Today some of the fashion pathway, who are planning to applying to UAL, were given the opportunity to attended a cluster day at LCF John Prince's Street in London. We met the course leaders and were given a presentation on three courses; BA (Hons) Bespoke Tailoring, BA (Hons) Cordwainers Fashion Bags and Accessories: Product Design and Innovation and BA (Hons) Cordwainers Footwear; Product Design and Innovation.  



The talk about Bespoke Tailoring inspired me the most given by of Darla Gilroy, the programme director for the three course presented, on behalf of Jacqueline Sealy as Jacqueline had lost her voice and could only communicate through typing messages. 



The programme is highly specialist teaching students the handcraft tailoring techniques along with other skills such as design, pattern drafting, research methods and presentation skills.

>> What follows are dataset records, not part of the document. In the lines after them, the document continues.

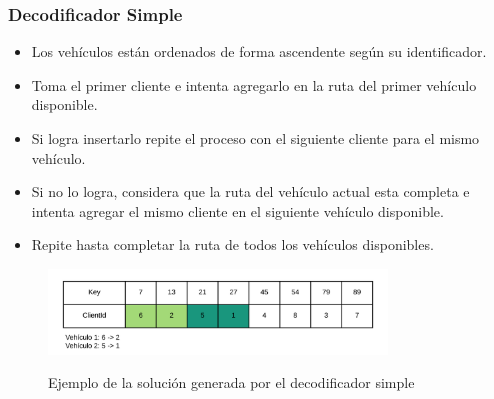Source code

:\documentclass{beamer}
\begin{document}
\begin{frame}
\frametitle{Decodificador Simple}

\begin{itemize}
    \item Los vehículos están ordenados de forma ascendente según su identificador.
    \pause
    \item Toma el primer cliente e intenta agregarlo en la ruta del primer vehículo disponible.
    \pause
    \item Si logra insertarlo repite el proceso con el siguiente cliente para el mismo vehículo.
    \pause
    \item Si no lo logra, considera que la ruta del vehículo actual esta completa e intenta agregar el mismo cliente en el siguiente vehículo disponible.
    \pause
    \item Repite hasta completar la ruta de todos los vehículos disponibles.
    \pause
\end{itemize}

\begin{figure}[h]
	\caption{Ejemplo de la solución generada por el decodificador simple}
	\centering
	\includegraphics[width=9cm]{DistribucionClientesDecoSimple}
	\label{fig:DistribucionClientesDecoSimple}
\end{figure}

\end{frame}

\end{document}
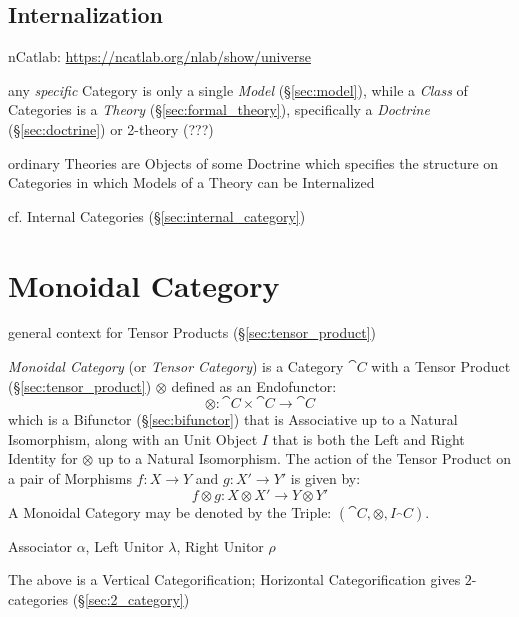 


\subsection{Internalization}\label{sec:internalization}

nCatlab: \url{https://ncatlab.org/nlab/show/universe}

any \emph{specific} Category is only a single \emph{Model}
(\S\ref{sec:model}), while a \emph{Class} of Categories is a
\emph{Theory} (\S\ref{sec:formal_theory}), specifically a
\emph{Doctrine} (\S\ref{sec:doctrine}) or 2-theory (???)

ordinary Theories are Objects of some Doctrine which specifies the
structure on Categories in which Models of a Theory can be
Internalized

\fist cf. Internal Categories (\S\ref{sec:internal_category})



\section{Monoidal Category}\label{sec:monoidal_category}

general context for Tensor Products (\S\ref{sec:tensor_product})

\emph{Monoidal Category} (or \emph{Tensor Category}) is a Category
$\cat{C}$ with a Tensor Product (\S\ref{sec:tensor_product})
$\otimes$ defined as an Endofunctor:
\[
  \otimes : \cat{C} \times \cat{C} \rightarrow \cat{C}
\]
which is a Bifunctor (\S\ref{sec:bifunctor}) that is Associative up to
a Natural Isomorphism, along with an Unit Object $I$ that is both the
Left and Right Identity for $\otimes$ up to a Natural Isomorphism. The
action of the Tensor Product on a pair of Morphisms $f : X \rightarrow
Y$ and $g : X' \rightarrow Y'$ is given by:
\[
  f \otimes g : X \otimes X' \rightarrow Y \otimes Y'
\]
A Monoidal Category may be denoted by the Triple: $(\cat{C},
\otimes, I_\cat{C})$.

Associator $\alpha$, Left Unitor $\lambda$, Right Unitor $\rho$

The above is a Vertical Categorification; Horizontal Categorification
gives $2$-categories (\S\ref{sec:2_category})

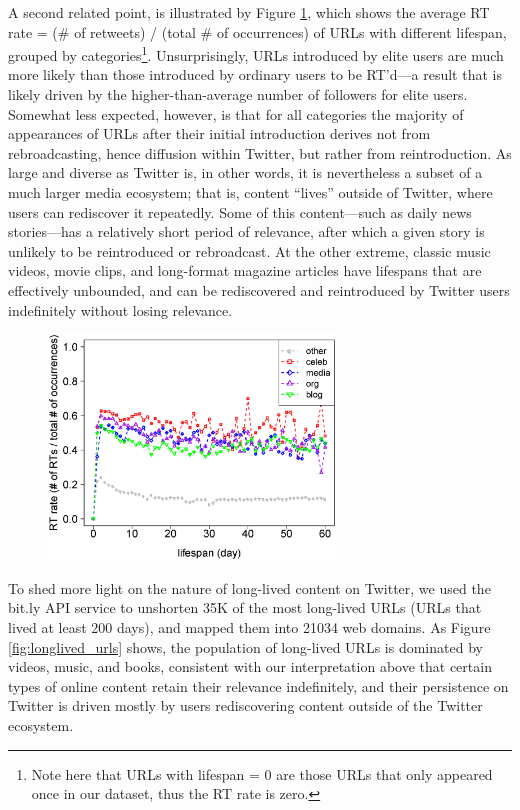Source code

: \documentclass[phd,tocprelim]{cornell}
\renewcommand{\caption}[1]{\singlespacing\hangcaption{#1}\normalspacing}
\begin{document}
A second related point, is illustrated by Figure
\ref{fig:RT_lifespan_category}, which shows the average RT rate = (\# of
retweets) / (total \# of occurrences) of URLs with different lifespan,
grouped by categories\footnote{Note here that URLs with lifespan = 0 are
  those URLs that only appeared once in our dataset, thus the RT rate is
  zero.}. 
%
Unsurprisingly, URLs introduced by elite users are much more likely than
those introduced by ordinary users to be RT'd---a result that is likely
driven by the higher-than-average number of followers for elite users.
Somewhat less expected, however, is that for all categories the majority of
appearances of URLs after their initial introduction derives not from
rebroadcasting, hence diffusion within Twitter, but rather from
reintroduction. As large and diverse as Twitter is, in other words, it is
nevertheless a subset of a much larger media ecosystem; that is, content
``lives'' outside of Twitter, where users can rediscover it
repeatedly. Some of this content---such as daily news stories---has a
relatively short period of relevance, after which a given story is unlikely
to be reintroduced or rebroadcast. At the other extreme, classic music
videos, movie clips, and long-format magazine articles have lifespans that
are effectively unbounded, and can be rediscovered and reintroduced by
Twitter users indefinitely without losing relevance.

\begin{figure}
\centering
\includegraphics[width=3in]{figures/url_lifespan_RTrate_by_categories_500K_censored.eps}
\caption{Lifetime ~ avg RT rate, by categories}
\label{fig:RT_lifespan_category}
\end{figure}

To shed more light on the nature of long-lived content on Twitter, we used
the bit.ly API service to unshorten 35K of the most long-lived URLs (URLs
that lived at least 200 days), and mapped them into 21034 web domains. As
Figure \ref{fig:longlived_urls} shows, the population of long-lived URLs is
dominated by videos, music, and books, consistent with our interpretation
above that certain types of online content retain their relevance
indefinitely, and their persistence on Twitter is driven mostly by users
rediscovering content outside of the Twitter ecosystem.
\end{document}
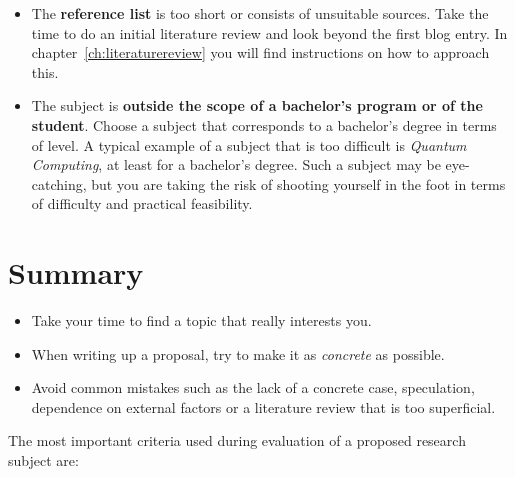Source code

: \begin{itemize}
  \item The \textbf{reference list} is too short or consists of unsuitable sources. Take the time to do an initial literature review and look beyond the first blog entry. In chapter~\ref{ch:literaturereview} you will find instructions on how to approach this.
  \item The subject is \textbf{outside the scope of a bachelor's program or of the student}. Choose a subject that corresponds to a bachelor's degree in terms of level. A typical example of a subject that is too difficult is \textit{Quantum Computing}, at least for a bachelor's degree. Such a subject may be eye-catching, but you are taking the risk of shooting yourself in the foot in terms of difficulty and practical feasibility.     
\end{itemize}

\section{Summary}
\label{sec:subjectsummary}

\begin{itemize}
 \item Take your time to find a topic that really interests you.
 \item When writing up a proposal, try to make it as \emph{concrete} as possible.
 \item Avoid common mistakes such as the lack of a concrete case, speculation, dependence on external factors or a literature review that is too superficial.
\end{itemize}

The most important criteria used during evaluation of a proposed research subject are:

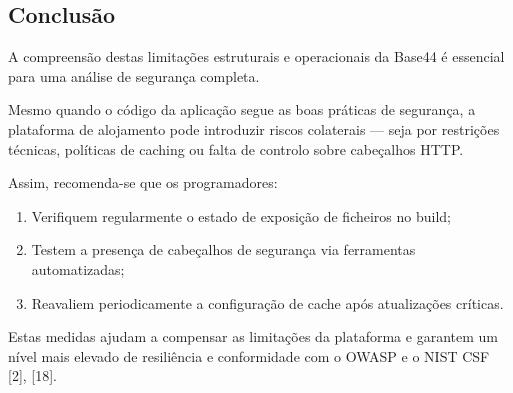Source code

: \subsection{Conclusão}

A compreensão destas limitações estruturais e operacionais da Base44 é essencial para uma análise de segurança completa.

Mesmo quando o código da aplicação segue as boas práticas de segurança, a plataforma de alojamento pode introduzir riscos colaterais — seja por restrições técnicas, políticas de caching ou falta de controlo sobre cabeçalhos HTTP.

Assim, recomenda-se que os programadores:

\begin{enumerate}

    \item Verifiquem regularmente o estado de exposição de ficheiros no build;

    \item Testem a presença de cabeçalhos de segurança via ferramentas automatizadas;

    \item Reavaliem periodicamente a configuração de cache após atualizações críticas.

\end{enumerate}

Estas medidas ajudam a compensar as limitações da plataforma e garantem um nível mais elevado de resiliência e conformidade com o OWASP e o NIST CSF [2], [18].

Bespoke tailoring is clothing made to the individual buyer's specification and traditionally the customer is a man however this course also teaches the skill and techniques for womenswear tailoring which starting to develop a considerable amount of attention. 



Bespoke Tailoring caught my attention the most because it is very hands on course, the traditionality of the skills taught and the fact that the course is an 'open design' course meaning that I am not constrained to either menswear or womenswear.

Tuesday, 11 November 2014

Task Three - Research - The Falklore Tale of Yuki-onna (Snow Woman)


After my one to one assessment feed back I've been researching into Japanese traditional folk law tales to draw inspiration for my work from different aspects of the culture then just fashion designers. 

I've come across a tale about the Snow Woman (Yuki-onna). In this version of the tale, Yuki-onna is a sprit of a woman who died in the yearly snow storms in northern province of Echigo. 


Yuki-onna appears in Kyuzaemon's (a lonely farmer who's family had passed away) home in the early hours of the morning after asking to be let in and denied. Kyuzaemon realises that the woman is a spirit and becomes very fearful. The sprit explains that she is travelling through the snow to the next village but the wind is against her and needs somewhere to rest before travelling on further. In the morning she is gone and have moved to the next village to haunt the man she was married to before perusing in the snow for leaving her family.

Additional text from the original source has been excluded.